> _WHAT THE TASK ASKS_:
Return a copy of each line in the listing that includes the word "textbf".
THE DATA: Begin
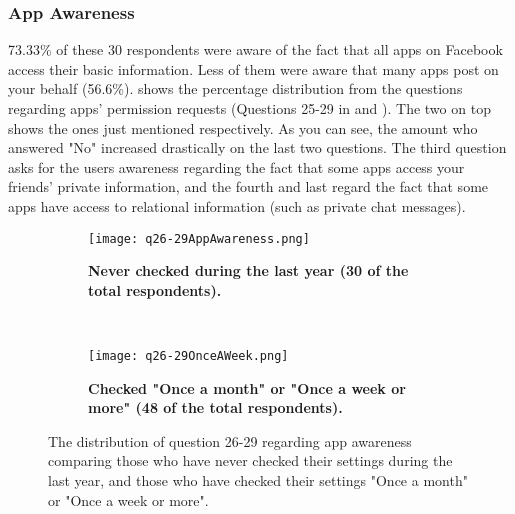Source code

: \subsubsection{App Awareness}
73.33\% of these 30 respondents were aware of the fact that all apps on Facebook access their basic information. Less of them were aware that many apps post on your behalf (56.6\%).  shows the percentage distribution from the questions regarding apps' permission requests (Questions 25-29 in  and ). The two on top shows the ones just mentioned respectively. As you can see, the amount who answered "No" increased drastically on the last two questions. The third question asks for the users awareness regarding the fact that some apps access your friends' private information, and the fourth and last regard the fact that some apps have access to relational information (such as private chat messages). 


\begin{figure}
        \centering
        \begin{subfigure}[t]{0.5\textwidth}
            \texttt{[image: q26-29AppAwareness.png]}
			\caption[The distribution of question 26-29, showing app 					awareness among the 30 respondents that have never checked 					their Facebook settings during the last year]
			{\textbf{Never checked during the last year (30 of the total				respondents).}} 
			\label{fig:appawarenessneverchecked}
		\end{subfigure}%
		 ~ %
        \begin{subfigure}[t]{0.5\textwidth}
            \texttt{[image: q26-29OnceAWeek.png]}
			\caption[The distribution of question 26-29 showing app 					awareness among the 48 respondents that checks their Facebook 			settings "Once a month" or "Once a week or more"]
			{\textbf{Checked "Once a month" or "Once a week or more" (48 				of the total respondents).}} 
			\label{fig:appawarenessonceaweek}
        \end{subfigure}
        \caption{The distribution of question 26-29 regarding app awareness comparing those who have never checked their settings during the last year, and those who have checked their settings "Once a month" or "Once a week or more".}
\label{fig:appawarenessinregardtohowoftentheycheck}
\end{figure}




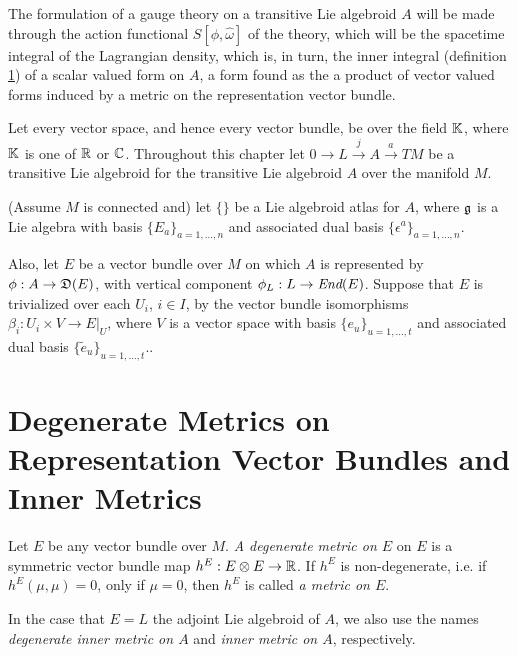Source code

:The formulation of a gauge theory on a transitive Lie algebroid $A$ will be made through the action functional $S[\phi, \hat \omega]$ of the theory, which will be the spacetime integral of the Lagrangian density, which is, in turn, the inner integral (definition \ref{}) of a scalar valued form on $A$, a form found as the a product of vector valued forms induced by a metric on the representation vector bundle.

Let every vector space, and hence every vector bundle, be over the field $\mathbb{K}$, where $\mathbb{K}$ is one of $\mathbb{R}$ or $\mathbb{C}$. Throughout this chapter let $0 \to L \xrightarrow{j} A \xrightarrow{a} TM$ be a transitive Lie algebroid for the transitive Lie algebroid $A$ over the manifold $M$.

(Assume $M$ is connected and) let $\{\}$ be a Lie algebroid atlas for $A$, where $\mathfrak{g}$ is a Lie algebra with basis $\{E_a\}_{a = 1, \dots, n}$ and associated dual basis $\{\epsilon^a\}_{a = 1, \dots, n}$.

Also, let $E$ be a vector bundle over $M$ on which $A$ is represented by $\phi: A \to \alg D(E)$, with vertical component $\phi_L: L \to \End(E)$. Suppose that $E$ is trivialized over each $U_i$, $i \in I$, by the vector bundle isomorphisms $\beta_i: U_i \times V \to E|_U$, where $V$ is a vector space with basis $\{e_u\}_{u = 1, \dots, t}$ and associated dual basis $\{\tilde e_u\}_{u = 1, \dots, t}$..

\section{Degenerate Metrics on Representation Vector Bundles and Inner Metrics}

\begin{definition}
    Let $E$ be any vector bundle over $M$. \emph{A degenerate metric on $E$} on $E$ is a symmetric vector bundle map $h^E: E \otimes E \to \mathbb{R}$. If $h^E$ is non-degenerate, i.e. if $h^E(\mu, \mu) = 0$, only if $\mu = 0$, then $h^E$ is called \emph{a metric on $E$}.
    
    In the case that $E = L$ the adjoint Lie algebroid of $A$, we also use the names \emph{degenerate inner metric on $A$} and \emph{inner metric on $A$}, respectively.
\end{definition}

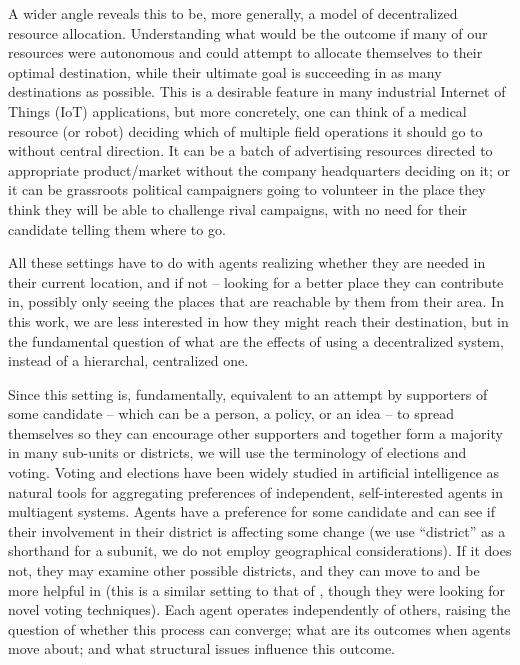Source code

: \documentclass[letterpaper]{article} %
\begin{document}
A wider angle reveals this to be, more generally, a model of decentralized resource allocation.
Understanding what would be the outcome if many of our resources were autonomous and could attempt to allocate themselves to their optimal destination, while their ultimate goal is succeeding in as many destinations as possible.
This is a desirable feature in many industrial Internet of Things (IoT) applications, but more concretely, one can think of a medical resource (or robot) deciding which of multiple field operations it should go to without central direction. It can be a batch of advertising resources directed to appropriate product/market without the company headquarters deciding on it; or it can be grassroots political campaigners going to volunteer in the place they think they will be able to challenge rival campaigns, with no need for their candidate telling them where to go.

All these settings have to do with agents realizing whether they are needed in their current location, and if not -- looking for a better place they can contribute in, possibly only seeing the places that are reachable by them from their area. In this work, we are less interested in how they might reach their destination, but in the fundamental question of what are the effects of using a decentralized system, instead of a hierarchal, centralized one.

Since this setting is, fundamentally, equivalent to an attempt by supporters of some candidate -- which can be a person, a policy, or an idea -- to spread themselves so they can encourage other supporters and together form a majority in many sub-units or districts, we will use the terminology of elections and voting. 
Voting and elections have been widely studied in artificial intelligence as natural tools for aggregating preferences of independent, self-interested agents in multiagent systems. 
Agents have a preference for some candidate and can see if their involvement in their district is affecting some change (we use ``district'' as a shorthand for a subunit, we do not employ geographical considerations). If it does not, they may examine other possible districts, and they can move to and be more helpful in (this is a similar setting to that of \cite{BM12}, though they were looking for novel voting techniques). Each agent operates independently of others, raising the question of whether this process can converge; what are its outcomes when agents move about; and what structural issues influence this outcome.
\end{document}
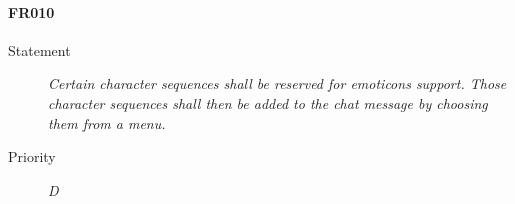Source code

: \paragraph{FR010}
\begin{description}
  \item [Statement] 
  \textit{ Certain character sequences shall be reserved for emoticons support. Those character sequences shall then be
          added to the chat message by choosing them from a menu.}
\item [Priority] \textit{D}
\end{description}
THE DATA: End
> _RESULT OF THIS EXERCISE_:
			{\textbf{Never checked during the last year (30 of the total				respondents).}} 
			{\textbf{Checked "Once a month" or "Once a week or more" (48 				of the total respondents).}} 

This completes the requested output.